Results: Due to decompensation, the left and right ventricles featured elevated levels of AIM2 (p=0.0388; and p= 0.0018) and NLRC4 (p=0.0098; and p=0.0022), two sensor proteins. Decompensation lead to elevated levels of NLRP3 (p=0.0003), another sensor protein type in the lung. Liver tissue paradoxically featured reduced levels of inflammasome components, meanwhile the kidney featured no inflammasome-induced inflammation. In contrast to decompensation, mild HF groups were presented with less pronounced protein expression levels.

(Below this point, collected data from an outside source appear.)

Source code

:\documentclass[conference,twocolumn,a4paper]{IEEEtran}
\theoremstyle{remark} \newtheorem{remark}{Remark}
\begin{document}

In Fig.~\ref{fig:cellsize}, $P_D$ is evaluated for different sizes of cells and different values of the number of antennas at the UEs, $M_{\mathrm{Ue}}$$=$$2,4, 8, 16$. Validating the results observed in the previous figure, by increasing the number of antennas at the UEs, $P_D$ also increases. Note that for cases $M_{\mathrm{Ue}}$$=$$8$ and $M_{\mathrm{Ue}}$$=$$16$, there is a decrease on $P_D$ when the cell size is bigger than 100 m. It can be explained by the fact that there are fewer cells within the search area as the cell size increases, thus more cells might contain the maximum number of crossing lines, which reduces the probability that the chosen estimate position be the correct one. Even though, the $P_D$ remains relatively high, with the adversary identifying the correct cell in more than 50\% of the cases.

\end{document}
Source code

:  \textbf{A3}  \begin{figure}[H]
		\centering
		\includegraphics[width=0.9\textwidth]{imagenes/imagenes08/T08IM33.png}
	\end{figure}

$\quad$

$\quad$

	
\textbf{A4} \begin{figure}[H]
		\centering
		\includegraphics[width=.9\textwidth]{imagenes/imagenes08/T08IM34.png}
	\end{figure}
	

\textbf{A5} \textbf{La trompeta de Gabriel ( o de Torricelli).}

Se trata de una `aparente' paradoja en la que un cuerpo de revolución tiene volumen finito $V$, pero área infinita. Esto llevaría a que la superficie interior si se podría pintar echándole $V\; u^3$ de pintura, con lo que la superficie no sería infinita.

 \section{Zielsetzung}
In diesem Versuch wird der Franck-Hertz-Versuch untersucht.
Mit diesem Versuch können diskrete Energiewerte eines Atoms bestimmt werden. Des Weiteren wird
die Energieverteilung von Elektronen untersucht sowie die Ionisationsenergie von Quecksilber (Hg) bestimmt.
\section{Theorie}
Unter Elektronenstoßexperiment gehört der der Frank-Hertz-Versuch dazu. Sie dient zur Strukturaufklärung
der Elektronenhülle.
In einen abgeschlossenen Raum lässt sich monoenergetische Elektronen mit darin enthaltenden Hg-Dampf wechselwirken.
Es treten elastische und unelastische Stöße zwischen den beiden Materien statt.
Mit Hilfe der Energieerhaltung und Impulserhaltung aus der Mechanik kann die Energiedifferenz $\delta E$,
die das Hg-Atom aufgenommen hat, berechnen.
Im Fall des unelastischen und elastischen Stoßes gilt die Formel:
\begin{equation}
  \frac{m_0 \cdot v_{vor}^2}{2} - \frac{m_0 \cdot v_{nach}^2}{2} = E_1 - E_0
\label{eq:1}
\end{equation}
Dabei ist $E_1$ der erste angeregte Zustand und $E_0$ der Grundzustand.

Conclusion: The role of inflammasomes in decompensation is more prominent in the heart and in the lung. These patterns imply the use of sensor proteins as specific drug targets and biomarkers in advanced HF.
RRF-2.3.1-21-2022-00003, TKP2021-EGA-23, European Union's Horizon 2020 Research and Innovation Programme (grant agreement no. 739593), Momentum Research Grant LP-2021-14 (to Z.V.V.), NKFIH K134939 (to T.R.) and FK134751 (to Z.V.V.), ÚNKP-22-3-I SE-7 (to D.N.), ÚNKP-23-4-II-SE-26 (to Zs.O.)